━━━━━ RECORDED INFORMATION
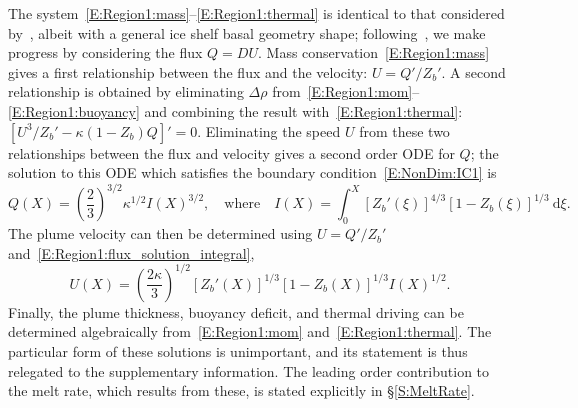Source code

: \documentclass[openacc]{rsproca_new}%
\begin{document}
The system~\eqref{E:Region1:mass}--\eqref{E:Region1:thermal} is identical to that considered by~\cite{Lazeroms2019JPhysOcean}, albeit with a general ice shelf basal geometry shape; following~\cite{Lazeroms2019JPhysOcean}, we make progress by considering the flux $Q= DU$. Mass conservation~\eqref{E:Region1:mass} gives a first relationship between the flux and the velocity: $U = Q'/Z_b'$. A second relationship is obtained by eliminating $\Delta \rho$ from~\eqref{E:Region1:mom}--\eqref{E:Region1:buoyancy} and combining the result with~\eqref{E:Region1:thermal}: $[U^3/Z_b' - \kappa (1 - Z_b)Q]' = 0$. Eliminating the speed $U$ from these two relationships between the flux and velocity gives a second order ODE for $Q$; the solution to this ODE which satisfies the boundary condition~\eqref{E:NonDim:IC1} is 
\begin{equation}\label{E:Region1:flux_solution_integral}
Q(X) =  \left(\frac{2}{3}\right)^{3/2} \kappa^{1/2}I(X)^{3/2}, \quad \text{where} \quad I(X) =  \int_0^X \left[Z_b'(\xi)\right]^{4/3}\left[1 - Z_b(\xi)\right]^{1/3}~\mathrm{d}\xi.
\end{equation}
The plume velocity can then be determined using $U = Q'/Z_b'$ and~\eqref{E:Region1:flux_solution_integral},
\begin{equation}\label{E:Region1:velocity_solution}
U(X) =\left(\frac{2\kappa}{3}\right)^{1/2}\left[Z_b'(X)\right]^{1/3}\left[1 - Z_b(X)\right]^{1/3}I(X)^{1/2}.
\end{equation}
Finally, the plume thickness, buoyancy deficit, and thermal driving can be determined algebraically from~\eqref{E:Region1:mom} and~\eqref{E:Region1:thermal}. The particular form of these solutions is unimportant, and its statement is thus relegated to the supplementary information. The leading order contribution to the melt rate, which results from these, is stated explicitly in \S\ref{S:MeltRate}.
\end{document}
━━━━━━━━━━
━━━━━ RECORDED INFORMATION
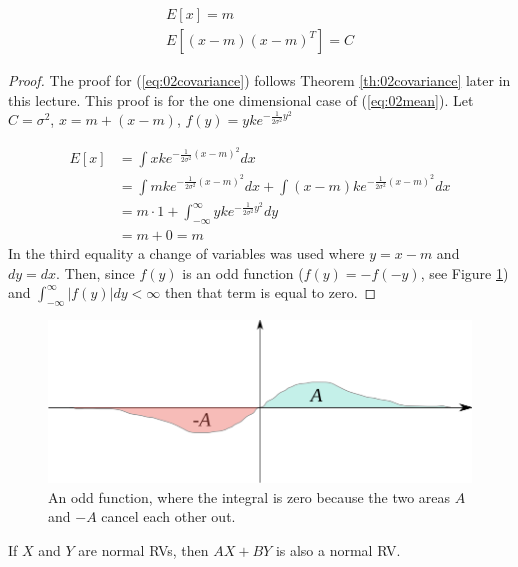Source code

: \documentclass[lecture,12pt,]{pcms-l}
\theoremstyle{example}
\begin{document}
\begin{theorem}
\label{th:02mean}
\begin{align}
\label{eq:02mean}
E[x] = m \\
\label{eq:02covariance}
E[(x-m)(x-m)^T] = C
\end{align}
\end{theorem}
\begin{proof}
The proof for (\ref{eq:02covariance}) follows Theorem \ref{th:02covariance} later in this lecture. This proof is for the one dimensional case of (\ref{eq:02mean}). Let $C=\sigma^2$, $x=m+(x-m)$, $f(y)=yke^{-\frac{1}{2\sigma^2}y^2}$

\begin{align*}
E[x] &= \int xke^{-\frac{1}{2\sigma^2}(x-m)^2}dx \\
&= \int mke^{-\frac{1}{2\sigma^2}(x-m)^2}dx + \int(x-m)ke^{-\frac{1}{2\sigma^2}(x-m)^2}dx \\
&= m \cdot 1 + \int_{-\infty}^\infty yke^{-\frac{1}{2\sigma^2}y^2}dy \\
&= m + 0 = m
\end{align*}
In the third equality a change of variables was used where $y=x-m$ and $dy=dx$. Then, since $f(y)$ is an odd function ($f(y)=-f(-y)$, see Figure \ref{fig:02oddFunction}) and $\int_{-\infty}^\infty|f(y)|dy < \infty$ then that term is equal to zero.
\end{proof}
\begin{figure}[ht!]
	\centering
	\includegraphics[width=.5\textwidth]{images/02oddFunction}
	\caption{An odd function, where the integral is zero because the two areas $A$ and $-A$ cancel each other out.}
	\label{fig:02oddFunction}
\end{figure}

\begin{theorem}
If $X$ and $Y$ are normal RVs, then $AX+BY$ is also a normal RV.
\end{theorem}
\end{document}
━━━━━━━━━━
━━━━━ RECORDED INFORMATION
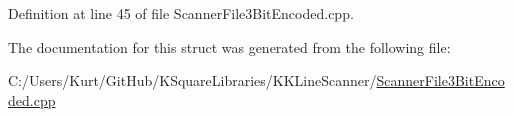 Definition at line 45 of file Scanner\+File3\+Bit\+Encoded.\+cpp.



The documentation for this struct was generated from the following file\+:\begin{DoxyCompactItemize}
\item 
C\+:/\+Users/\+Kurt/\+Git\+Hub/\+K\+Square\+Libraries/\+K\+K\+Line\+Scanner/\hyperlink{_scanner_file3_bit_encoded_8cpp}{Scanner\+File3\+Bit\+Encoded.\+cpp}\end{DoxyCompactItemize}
━━━━━━━━━━
GOAL OF THE EXERCISE — Search the preceding listing for the word "then" and pull out every line that holds it.

RESPONSE TO THE EXERCISE —
The plume velocity can then be determined using $U = Q'/Z_b'$ and~\eqref{E:Region1:flux_solution_integral},
In the third equality a change of variables was used where $y=x-m$ and $dy=dx$. Then, since $f(y)$ is an odd function ($f(y)=-f(-y)$, see Figure \ref{fig:02oddFunction}) and $\int_{-\infty}^\infty|f(y)|dy < \infty$ then that term is equal to zero.
If $X$ and $Y$ are normal RVs, then $AX+BY$ is also a normal RV.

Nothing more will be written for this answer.